Exercise requirements
Output the entries below word for word, stopping once the line containing "prevent a greater, as" is done, and omit each picture.

Source texts of formatted documents:
########################################

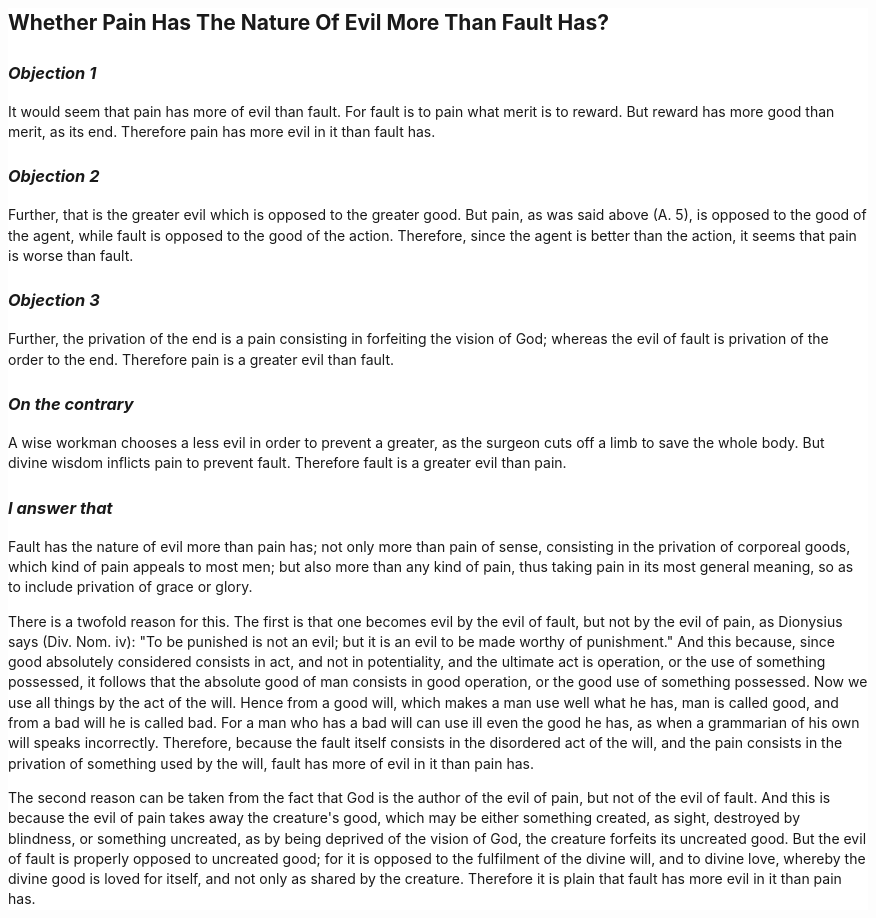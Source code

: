 ## Whether Pain Has The Nature Of Evil More Than Fault Has?

### *Objection 1*
It would seem that pain has more of evil than fault. For
fault is to pain what merit is to reward. But reward has more good
than merit, as its end. Therefore pain has more evil in it than fault
has.

### *Objection 2*
Further, that is the greater evil which is opposed to the
greater good. But pain, as was said above (A. 5), is opposed to
the good of the agent, while fault is opposed to the good of the
action. Therefore, since the agent is better than the action, it
seems that pain is worse than fault.

### *Objection 3*
Further, the privation of the end is a pain consisting in
forfeiting the vision of God; whereas the evil of fault is privation
of the order to the end. Therefore pain is a greater evil than fault.

### *On the contrary*
A wise workman chooses a less evil in order to
prevent a greater, as the surgeon cuts off a limb to save the whole
body. But divine wisdom inflicts pain to prevent fault. Therefore
fault is a greater evil than pain.

### *I answer that*
Fault has the nature of evil more than pain has; not
only more than pain of sense, consisting in the privation of corporeal
goods, which kind of pain appeals to most men; but also more than any
kind of pain, thus taking pain in its most general meaning, so as to
include privation of grace or glory.

There is a twofold reason for this. The first is that one becomes evil
by the evil of fault, but not by the evil of pain, as Dionysius says
(Div. Nom. iv): "To be punished is not an evil; but it is an evil to
be made worthy of punishment." And this because, since good absolutely
considered consists in act, and not in potentiality, and the ultimate
act is operation, or the use of something possessed, it follows that
the absolute good of man consists in good operation, or the good use
of something possessed. Now we use all things by the act of the will.
Hence from a good will, which makes a man use well what he has, man is
called good, and from a bad will he is called bad. For a man who has a
bad will can use ill even the good he has, as when a grammarian of his
own will speaks incorrectly. Therefore, because the fault itself
consists in the disordered act of the will, and the pain consists in
the privation of something used by the will, fault has more of evil in
it than pain has.

The second reason can be taken from the fact that God is the author of
the evil of pain, but not of the evil of fault. And this is because
the evil of pain takes away the creature's good, which may be either
something created, as sight, destroyed by blindness, or something
uncreated, as by being deprived of the vision of God, the creature
forfeits its uncreated good. But the evil of fault is properly opposed
to uncreated good; for it is opposed to the fulfilment of the divine
will, and to divine love, whereby the divine good is loved for itself,
and not only as shared by the creature. Therefore it is plain that
fault has more evil in it than pain has.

########################################

Task output
Source code

: ## Whether Pain Has The Nature Of Evil More Than Fault Has?

### *Objection 1*
It would seem that pain has more of evil than fault. For
fault is to pain what merit is to reward. But reward has more good
than merit, as its end. Therefore pain has more evil in it than fault
has.

### *Objection 2*
Further, that is the greater evil which is opposed to the
greater good. But pain, as was said above (A. 5), is opposed to
the good of the agent, while fault is opposed to the good of the
action. Therefore, since the agent is better than the action, it
seems that pain is worse than fault.

### *Objection 3*
Further, the privation of the end is a pain consisting in
forfeiting the vision of God; whereas the evil of fault is privation
of the order to the end. Therefore pain is a greater evil than fault.

### *On the contrary*
A wise workman chooses a less evil in order to
prevent a greater, as the surgeon cuts off a limb to save the whole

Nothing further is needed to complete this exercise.